Hoch über dem Ennepetal erhebt sich das heutige Rathaus der Stadt Ennepetal – ein repräsentativer Bau im Stil des Neubarock, errichtet 1911 vom Architekten Gustav Wenner. Ursprünglich diente das Gebäude der Schraubenfirma Bödecker, Ebbinghaus & Co. als Mädchenheim für junge Arbeiterinnen.
Zwischen 1937 und 1949 nutzte es das Amt Milspe-Voerde als Amtshaus, seit 1949 ist es Rathaus der Stadt Ennepetal. Der zweigeschossige Putzbau auf hohem Bruchsteinsockel beeindruckt durch sein rotes Mansarddach mit geschwungenem Mittelgiebel, gequaderten Ecklisenen und figürlichen Ornamentplatten.
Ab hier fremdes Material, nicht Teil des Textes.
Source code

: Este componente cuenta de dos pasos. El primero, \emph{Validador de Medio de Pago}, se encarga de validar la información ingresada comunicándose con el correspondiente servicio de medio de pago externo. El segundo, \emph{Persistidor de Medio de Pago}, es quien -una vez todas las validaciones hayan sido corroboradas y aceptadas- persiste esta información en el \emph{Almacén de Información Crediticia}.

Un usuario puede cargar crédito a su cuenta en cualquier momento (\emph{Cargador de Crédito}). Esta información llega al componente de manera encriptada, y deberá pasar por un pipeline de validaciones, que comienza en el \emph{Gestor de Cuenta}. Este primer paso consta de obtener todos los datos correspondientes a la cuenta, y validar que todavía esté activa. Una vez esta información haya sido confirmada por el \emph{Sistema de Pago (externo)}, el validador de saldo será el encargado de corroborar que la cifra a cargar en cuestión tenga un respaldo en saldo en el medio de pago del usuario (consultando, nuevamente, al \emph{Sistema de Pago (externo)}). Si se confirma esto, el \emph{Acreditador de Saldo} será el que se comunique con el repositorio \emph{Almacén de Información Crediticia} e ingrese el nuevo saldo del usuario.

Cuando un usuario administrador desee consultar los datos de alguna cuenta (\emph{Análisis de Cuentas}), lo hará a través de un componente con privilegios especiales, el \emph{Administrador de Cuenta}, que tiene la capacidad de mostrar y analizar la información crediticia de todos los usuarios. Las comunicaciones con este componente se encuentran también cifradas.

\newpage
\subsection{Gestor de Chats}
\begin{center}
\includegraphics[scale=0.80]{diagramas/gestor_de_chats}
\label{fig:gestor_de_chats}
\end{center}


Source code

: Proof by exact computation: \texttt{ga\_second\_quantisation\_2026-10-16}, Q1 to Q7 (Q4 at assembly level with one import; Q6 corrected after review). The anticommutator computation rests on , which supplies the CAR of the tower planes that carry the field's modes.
Im Erd- und Untergeschoss sind die Fenster in stilisierter Rustikaquaderung gefasst, während ein halbrunder Erker auf Rundsäulen die Südwestseite ziert.
Aktuell wird an der Südseite ein Aufzug angebaut, um den Altbau barrierefrei zu machen und den Zugang für alle zu erleichtern.
Mit seiner ortsgeschichtlichen, kunsthistorischen und städtebaulichen Bedeutung steht das Gebäude seit dem 30. März 1984 unter Denkmalschutz.